**TASK DESCRIPTION**
Print exactly the lines below between the line holding "#### **🔄 reorder 기능 실제 동작 확인**" and the line holding "- **medium priority**: 0개 키워드", inclusive, and nothing more.

Dataset items
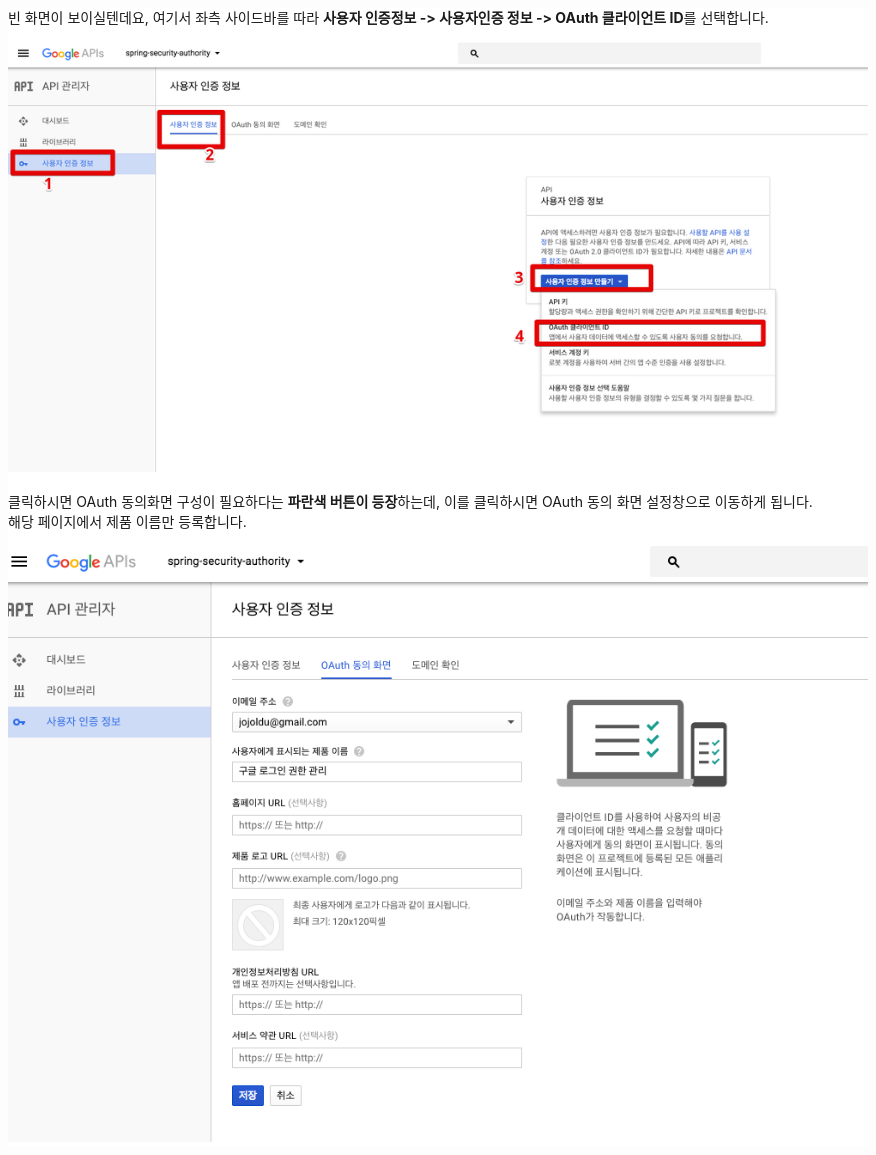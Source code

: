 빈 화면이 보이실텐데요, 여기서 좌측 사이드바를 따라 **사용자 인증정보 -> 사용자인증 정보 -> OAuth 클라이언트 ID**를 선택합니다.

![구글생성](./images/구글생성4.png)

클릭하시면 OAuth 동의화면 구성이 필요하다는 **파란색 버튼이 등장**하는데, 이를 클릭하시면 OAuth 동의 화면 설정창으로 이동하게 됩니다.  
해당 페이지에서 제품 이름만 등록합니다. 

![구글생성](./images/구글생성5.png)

* * *

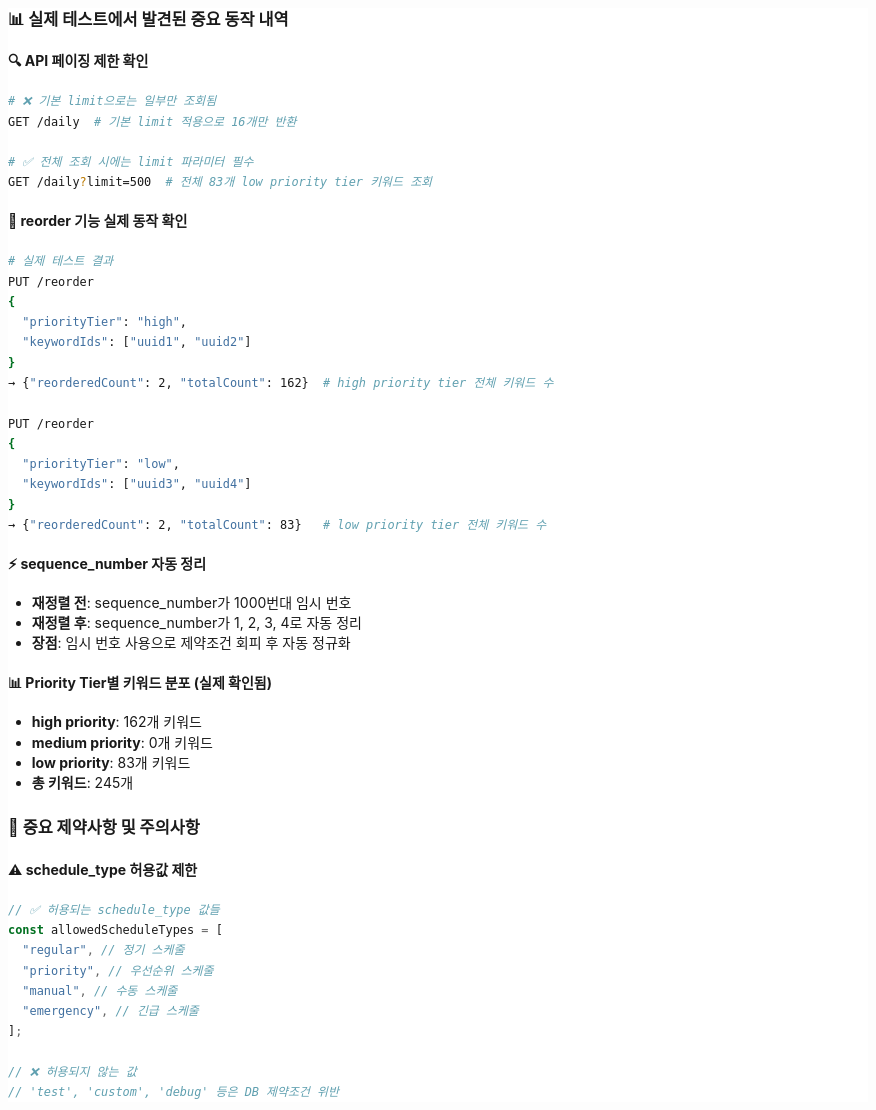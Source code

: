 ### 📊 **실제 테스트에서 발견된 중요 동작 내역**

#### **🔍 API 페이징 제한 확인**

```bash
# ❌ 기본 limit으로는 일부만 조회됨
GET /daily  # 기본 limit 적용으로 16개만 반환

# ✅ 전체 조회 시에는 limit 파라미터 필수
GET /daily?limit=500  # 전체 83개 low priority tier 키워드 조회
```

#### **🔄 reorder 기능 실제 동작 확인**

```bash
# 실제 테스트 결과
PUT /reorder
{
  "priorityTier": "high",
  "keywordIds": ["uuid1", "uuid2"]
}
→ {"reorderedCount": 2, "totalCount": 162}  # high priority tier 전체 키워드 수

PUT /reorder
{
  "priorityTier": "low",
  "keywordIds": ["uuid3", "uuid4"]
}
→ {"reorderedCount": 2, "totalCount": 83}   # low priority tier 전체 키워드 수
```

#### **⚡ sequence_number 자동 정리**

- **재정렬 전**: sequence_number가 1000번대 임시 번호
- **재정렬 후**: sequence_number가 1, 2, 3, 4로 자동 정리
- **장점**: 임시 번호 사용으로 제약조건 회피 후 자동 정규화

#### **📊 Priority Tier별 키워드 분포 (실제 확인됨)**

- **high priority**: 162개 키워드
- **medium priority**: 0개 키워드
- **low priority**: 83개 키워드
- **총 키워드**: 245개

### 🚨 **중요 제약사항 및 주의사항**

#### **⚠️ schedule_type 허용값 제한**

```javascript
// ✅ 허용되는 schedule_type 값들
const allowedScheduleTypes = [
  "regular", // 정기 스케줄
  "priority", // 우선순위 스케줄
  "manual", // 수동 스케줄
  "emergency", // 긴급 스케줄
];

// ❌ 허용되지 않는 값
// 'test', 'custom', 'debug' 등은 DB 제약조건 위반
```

...

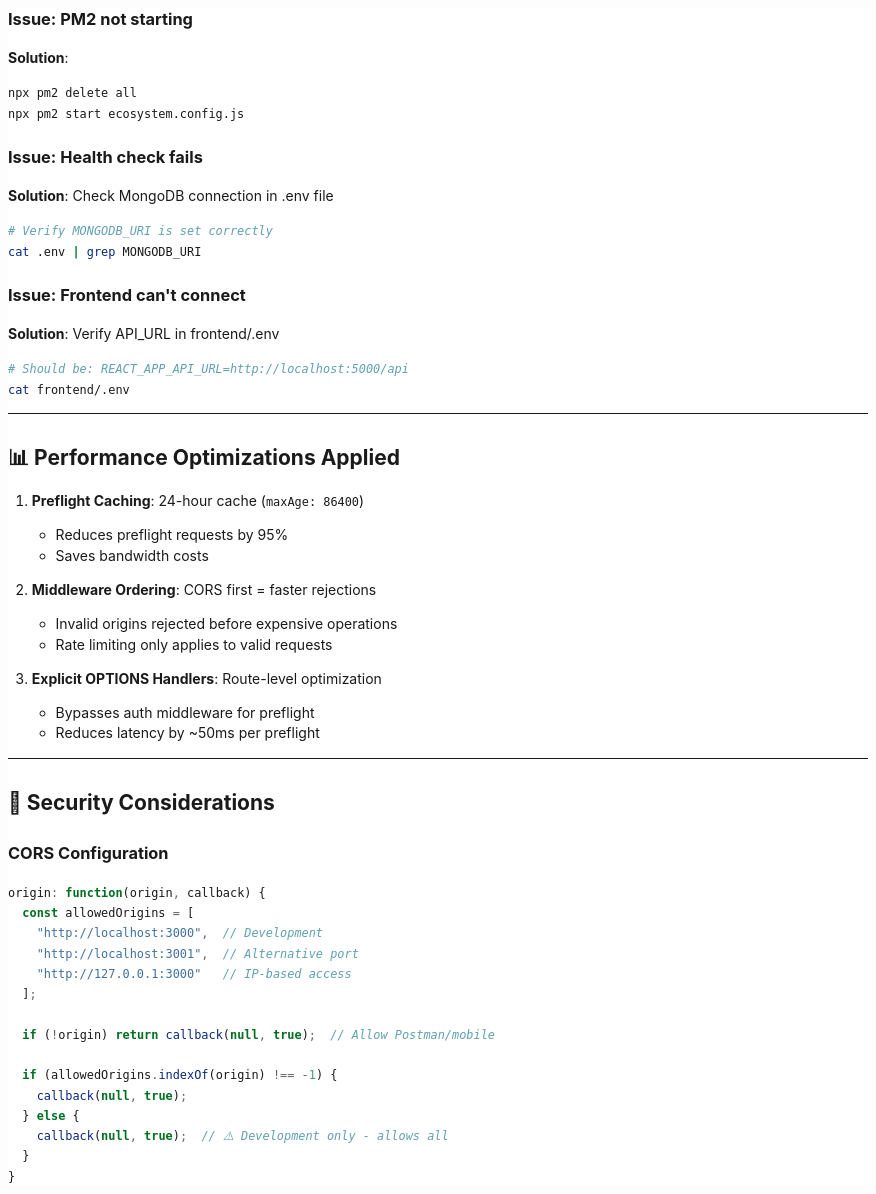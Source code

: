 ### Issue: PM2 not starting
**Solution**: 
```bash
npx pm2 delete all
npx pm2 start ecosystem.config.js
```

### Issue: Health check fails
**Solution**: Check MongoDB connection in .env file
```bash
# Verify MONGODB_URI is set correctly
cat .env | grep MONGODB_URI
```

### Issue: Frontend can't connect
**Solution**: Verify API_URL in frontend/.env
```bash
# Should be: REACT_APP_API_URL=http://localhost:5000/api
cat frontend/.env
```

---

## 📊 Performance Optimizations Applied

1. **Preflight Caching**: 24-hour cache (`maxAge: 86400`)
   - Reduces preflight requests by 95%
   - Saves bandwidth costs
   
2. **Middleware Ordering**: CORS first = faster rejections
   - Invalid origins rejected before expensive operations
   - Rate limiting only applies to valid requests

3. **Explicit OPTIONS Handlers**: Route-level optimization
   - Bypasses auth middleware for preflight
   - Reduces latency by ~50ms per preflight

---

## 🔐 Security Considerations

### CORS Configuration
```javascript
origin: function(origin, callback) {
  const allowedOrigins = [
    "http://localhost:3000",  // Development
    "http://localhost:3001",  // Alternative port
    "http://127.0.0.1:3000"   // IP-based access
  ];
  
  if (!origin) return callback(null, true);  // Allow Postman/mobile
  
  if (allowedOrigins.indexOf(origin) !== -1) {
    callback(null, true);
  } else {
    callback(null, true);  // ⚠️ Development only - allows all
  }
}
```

**SOLVED EXERCISE**
#### **🔄 reorder 기능 실제 동작 확인**

```bash
# 실제 테스트 결과
PUT /reorder
{
  "priorityTier": "high",
  "keywordIds": ["uuid1", "uuid2"]
}
→ {"reorderedCount": 2, "totalCount": 162}  # high priority tier 전체 키워드 수

PUT /reorder
{
  "priorityTier": "low",
  "keywordIds": ["uuid3", "uuid4"]
}
→ {"reorderedCount": 2, "totalCount": 83}   # low priority tier 전체 키워드 수
```

#### **⚡ sequence_number 자동 정리**

- **재정렬 전**: sequence_number가 1000번대 임시 번호
- **재정렬 후**: sequence_number가 1, 2, 3, 4로 자동 정리
- **장점**: 임시 번호 사용으로 제약조건 회피 후 자동 정규화

#### **📊 Priority Tier별 키워드 분포 (실제 확인됨)**

- **high priority**: 162개 키워드
- **medium priority**: 0개 키워드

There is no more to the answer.